** Opening Material supplied block **
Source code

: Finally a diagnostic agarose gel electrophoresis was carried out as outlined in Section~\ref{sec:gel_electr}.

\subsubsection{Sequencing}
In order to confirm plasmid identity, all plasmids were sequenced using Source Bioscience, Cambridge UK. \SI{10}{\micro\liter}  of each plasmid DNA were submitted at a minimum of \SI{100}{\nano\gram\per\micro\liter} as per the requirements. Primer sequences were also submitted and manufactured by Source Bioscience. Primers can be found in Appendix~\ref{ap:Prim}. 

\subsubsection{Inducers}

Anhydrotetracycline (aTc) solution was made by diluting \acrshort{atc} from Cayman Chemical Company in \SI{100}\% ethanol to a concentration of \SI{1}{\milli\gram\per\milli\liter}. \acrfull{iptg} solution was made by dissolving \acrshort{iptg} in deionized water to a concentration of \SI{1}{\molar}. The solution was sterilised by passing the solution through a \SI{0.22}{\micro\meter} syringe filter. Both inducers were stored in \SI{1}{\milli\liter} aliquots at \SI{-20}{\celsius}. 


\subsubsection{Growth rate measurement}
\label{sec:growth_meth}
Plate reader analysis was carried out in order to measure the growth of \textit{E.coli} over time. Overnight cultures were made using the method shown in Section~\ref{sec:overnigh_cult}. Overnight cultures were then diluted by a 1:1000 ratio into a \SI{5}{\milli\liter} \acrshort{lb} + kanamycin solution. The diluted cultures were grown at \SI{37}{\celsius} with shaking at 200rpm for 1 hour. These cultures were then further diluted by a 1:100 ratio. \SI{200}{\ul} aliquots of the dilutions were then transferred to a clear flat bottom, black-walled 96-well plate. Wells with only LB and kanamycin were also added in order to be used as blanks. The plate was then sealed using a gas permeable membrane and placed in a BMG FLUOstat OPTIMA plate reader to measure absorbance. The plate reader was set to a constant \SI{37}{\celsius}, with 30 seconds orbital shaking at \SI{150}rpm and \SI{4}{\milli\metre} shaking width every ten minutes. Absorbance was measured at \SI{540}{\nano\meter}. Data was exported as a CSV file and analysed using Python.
** Closing Material supplied block **
* [What is required]
In the lines above, every record is to be repeated exactly.

* [Output of the task]
Source code

: Finally a diagnostic agarose gel electrophoresis was carried out as outlined in Section~\ref{sec:gel_electr}.

\subsubsection{Sequencing}
In order to confirm plasmid identity, all plasmids were sequenced using Source Bioscience, Cambridge UK. \SI{10}{\micro\liter}  of each plasmid DNA were submitted at a minimum of \SI{100}{\nano\gram\per\micro\liter} as per the requirements. Primer sequences were also submitted and manufactured by Source Bioscience. Primers can be found in Appendix~\ref{ap:Prim}. 

\subsubsection{Inducers}

Anhydrotetracycline (aTc) solution was made by diluting \acrshort{atc} from Cayman Chemical Company in \SI{100}\% ethanol to a concentration of \SI{1}{\milli\gram\per\milli\liter}. \acrfull{iptg} solution was made by dissolving \acrshort{iptg} in deionized water to a concentration of \SI{1}{\molar}. The solution was sterilised by passing the solution through a \SI{0.22}{\micro\meter} syringe filter. Both inducers were stored in \SI{1}{\milli\liter} aliquots at \SI{-20}{\celsius}. 


\subsubsection{Growth rate measurement}
\label{sec:growth_meth}
Plate reader analysis was carried out in order to measure the growth of \textit{E.coli} over time. Overnight cultures were made using the method shown in Section~\ref{sec:overnigh_cult}. Overnight cultures were then diluted by a 1:1000 ratio into a \SI{5}{\milli\liter} \acrshort{lb} + kanamycin solution. The diluted cultures were grown at \SI{37}{\celsius} with shaking at 200rpm for 1 hour. These cultures were then further diluted by a 1:100 ratio. \SI{200}{\ul} aliquots of the dilutions were then transferred to a clear flat bottom, black-walled 96-well plate. Wells with only LB and kanamycin were also added in order to be used as blanks. The plate was then sealed using a gas permeable membrane and placed in a BMG FLUOstat OPTIMA plate reader to measure absorbance. The plate reader was set to a constant \SI{37}{\celsius}, with 30 seconds orbital shaking at \SI{150}rpm and \SI{4}{\milli\metre} shaking width every ten minutes. Absorbance was measured at \SI{540}{\nano\meter}. Data was exported as a CSV file and analysed using Python.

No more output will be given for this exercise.